Tell me, is there any spiritual destination in the world with a more evocative and mysterious reputation than Machu Picchu in Peru? I’ve visited many holy sites around the world, and I can’t think of one that can compare. So when I received an invitation to visit (thanks to the Society of American Travel Writers), I simply couldn’t say no.
Much is still a mystery about Machu Picchu, and certainly my own knowledge of it is far from comprehensive. But my visit there intrigued and moved me.
First, some history, for if you want to understand Machu Picchu, you need to know something of the people who created it. Machu Picchu was built in the 15th century as an outpost of the Inca Empire. “Inca” is a term for a ruler, similar to Caesar or King. During the entire history of the Inca Empire (which lasted only about a century) there were just 14 Incas. All were members of a tribe that today is known as the Quechua, who still live in the Andean mountains.

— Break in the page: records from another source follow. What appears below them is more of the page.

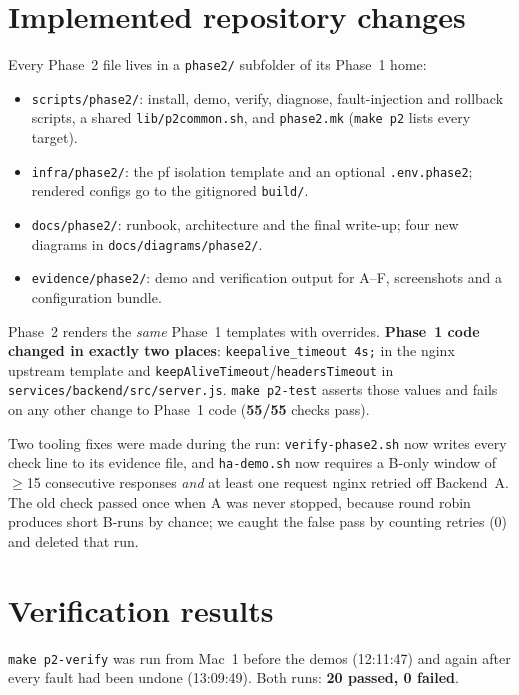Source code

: \documentclass[11pt,a4paper]{article}
\begin{document}
\section{Implemented repository changes}
Every Phase~2 file lives in a \texttt{phase2/} subfolder of its Phase~1 home:
\begin{itemize}
  \item \texttt{scripts/phase2/}: install, demo, verify, diagnose, fault-injection and rollback scripts, a shared \texttt{lib/p2common.sh}, and \texttt{phase2.mk} (\texttt{make p2} lists every target).
  \item \texttt{infra/phase2/}: the pf isolation template and an optional \texttt{.env.phase2}; rendered configs go to the gitignored \texttt{build/}.
  \item \texttt{docs/phase2/}: runbook, architecture and the final write-up; four new diagrams in \texttt{docs/diagrams/phase2/}.
  \item \texttt{evidence/phase2/}: demo and verification output for A--F, screenshots and a configuration bundle.
\end{itemize}
Phase~2 renders the \emph{same} Phase~1 templates with overrides. \textbf{Phase~1 code changed in
exactly two places}: \texttt{keepalive\_timeout 4s;} in the nginx upstream template and
\texttt{keepAliveTimeout}/\texttt{headersTimeout} in \texttt{services/backend/src/server.js}.
\texttt{make p2-test} asserts those values and fails on any other change to Phase~1 code
(\textbf{55/55} checks pass).

Two tooling fixes were made during the run: \texttt{verify-phase2.sh} now writes every check line
to its evidence file, and \texttt{ha-demo.sh} now requires a B-only window of $\geq$15 consecutive
responses \emph{and} at least one request nginx retried off Backend~A. The old check passed once
when A was never stopped, because round robin produces short B-runs by chance; we caught the false
pass by counting retries (0) and deleted that run.

\section{Verification results}
\texttt{make p2-verify} was run from Mac~1 before the demos (12:11:47) and again after every fault
had been undone (13:09:49). Both runs: \textbf{20 passed, 0 failed}.
\end{document}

Beginning around 1440 AD, Inca rulers forged the New World’s largest pre-Columbian empire, one that stretched from southern Colombia to central Chile and from the arid plains of coastal Peru to the Amazon jungles. They did so with a combination of ruthlessness, efficiency and practicality. If a tribe or city accepted their rule, they were incorporated peacefully into the empire. If they resisted, they were swiftly conquered. By the late 15th century, the Inca Empire was a well-oiled bureaucratic machine. Powered by the labor of peasants and including some ten million people, it was wealthy and sophisticated. Inca roads connected the farthest reaches of the empire, linked by runners who carried messages between cities. You might think of the Inca civilization as the Romans of South America––masters of architecture, road-building and civil administration.
The greatest Inca was Pachacuti, whose name means “he who shakes the earth.” Like all Inca rulers, he was considered a demi-god as well as a political leader. Through conquest and skillful leadership he created an empire composed of many different tribes and ethnicities, ruled over by an Inca elite. He built grand monuments and huge fortresses, including (most likely) Machu Picchu.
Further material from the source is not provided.